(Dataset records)
■ ■ ■ ■ ■

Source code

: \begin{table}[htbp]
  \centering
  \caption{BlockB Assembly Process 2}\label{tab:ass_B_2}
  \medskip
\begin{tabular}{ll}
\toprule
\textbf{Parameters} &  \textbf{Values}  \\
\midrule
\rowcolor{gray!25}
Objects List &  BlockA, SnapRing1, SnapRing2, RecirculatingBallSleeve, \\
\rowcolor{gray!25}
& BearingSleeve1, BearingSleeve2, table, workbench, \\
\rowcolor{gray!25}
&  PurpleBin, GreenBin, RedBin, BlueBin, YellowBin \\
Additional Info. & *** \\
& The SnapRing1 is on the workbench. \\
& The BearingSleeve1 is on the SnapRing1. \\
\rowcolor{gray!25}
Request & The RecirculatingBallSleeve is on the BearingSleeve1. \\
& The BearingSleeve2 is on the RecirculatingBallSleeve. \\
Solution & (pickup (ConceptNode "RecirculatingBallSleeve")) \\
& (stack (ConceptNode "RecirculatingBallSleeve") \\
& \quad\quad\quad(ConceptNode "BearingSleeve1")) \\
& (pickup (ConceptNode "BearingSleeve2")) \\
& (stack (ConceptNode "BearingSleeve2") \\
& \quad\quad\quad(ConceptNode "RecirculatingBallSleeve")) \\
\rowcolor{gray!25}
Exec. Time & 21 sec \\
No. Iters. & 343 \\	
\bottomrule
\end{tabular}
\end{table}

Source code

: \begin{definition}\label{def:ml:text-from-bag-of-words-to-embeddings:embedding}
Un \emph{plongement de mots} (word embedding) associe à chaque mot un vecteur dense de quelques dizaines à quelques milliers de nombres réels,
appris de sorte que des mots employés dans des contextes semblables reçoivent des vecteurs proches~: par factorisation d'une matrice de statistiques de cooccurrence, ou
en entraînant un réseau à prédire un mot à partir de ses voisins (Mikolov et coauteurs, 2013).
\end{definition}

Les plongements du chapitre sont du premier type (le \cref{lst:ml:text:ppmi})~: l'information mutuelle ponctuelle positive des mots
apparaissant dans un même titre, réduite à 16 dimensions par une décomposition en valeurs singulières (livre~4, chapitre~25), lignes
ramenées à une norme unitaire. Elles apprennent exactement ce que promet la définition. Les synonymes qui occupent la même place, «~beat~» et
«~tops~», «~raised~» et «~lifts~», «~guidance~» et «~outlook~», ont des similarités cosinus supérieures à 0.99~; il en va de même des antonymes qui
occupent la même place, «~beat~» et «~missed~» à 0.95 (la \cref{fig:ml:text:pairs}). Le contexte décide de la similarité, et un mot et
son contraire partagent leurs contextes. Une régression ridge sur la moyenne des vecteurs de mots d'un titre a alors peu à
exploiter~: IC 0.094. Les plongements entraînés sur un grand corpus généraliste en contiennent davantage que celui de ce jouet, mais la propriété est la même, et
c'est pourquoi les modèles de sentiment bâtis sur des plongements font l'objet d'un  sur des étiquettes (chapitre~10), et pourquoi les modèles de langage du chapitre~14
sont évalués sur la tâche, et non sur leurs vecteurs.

■ ■ ■ ■ ■

_Required work_:
For this exercise, set down all of the entries again word for word.

_Solution for this task_:
Source code

: \begin{table}[htbp]
  \centering
  \caption{BlockB Assembly Process 2}\label{tab:ass_B_2}
  \medskip
\begin{tabular}{ll}
\toprule
\textbf{Parameters} &  \textbf{Values}  \\
\midrule
\rowcolor{gray!25}
Objects List &  BlockA, SnapRing1, SnapRing2, RecirculatingBallSleeve, \\
\rowcolor{gray!25}
& BearingSleeve1, BearingSleeve2, table, workbench, \\
\rowcolor{gray!25}
&  PurpleBin, GreenBin, RedBin, BlueBin, YellowBin \\
Additional Info. & *** \\
& The SnapRing1 is on the workbench. \\
& The BearingSleeve1 is on the SnapRing1. \\
\rowcolor{gray!25}
Request & The RecirculatingBallSleeve is on the BearingSleeve1. \\
& The BearingSleeve2 is on the RecirculatingBallSleeve. \\
Solution & (pickup (ConceptNode "RecirculatingBallSleeve")) \\
& (stack (ConceptNode "RecirculatingBallSleeve") \\
& \quad\quad\quad(ConceptNode "BearingSleeve1")) \\
& (pickup (ConceptNode "BearingSleeve2")) \\
& (stack (ConceptNode "BearingSleeve2") \\
& \quad\quad\quad(ConceptNode "RecirculatingBallSleeve")) \\
\rowcolor{gray!25}
Exec. Time & 21 sec \\
No. Iters. & 343 \\	
\bottomrule
\end{tabular}
\end{table}

Source code

: \begin{definition}\label{def:ml:text-from-bag-of-words-to-embeddings:embedding}
Un \emph{plongement de mots} (word embedding) associe à chaque mot un vecteur dense de quelques dizaines à quelques milliers de nombres réels,
appris de sorte que des mots employés dans des contextes semblables reçoivent des vecteurs proches~: par factorisation d'une matrice de statistiques de cooccurrence, ou
en entraînant un réseau à prédire un mot à partir de ses voisins (Mikolov et coauteurs, 2013).
\end{definition}

Les plongements du chapitre sont du premier type (le \cref{lst:ml:text:ppmi})~: l'information mutuelle ponctuelle positive des mots
apparaissant dans un même titre, réduite à 16 dimensions par une décomposition en valeurs singulières (livre~4, chapitre~25), lignes
ramenées à une norme unitaire. Elles apprennent exactement ce que promet la définition. Les synonymes qui occupent la même place, «~beat~» et
«~tops~», «~raised~» et «~lifts~», «~guidance~» et «~outlook~», ont des similarités cosinus supérieures à 0.99~; il en va de même des antonymes qui
occupent la même place, «~beat~» et «~missed~» à 0.95 (la \cref{fig:ml:text:pairs}). Le contexte décide de la similarité, et un mot et
son contraire partagent leurs contextes. Une régression ridge sur la moyenne des vecteurs de mots d'un titre a alors peu à
exploiter~: IC 0.094. Les plongements entraînés sur un grand corpus généraliste en contiennent davantage que celui de ce jouet, mais la propriété est la même, et
c'est pourquoi les modèles de sentiment bâtis sur des plongements font l'objet d'un  sur des étiquettes (chapitre~10), et pourquoi les modèles de langage du chapitre~14
sont évalués sur la tâche, et non sur leurs vecteurs.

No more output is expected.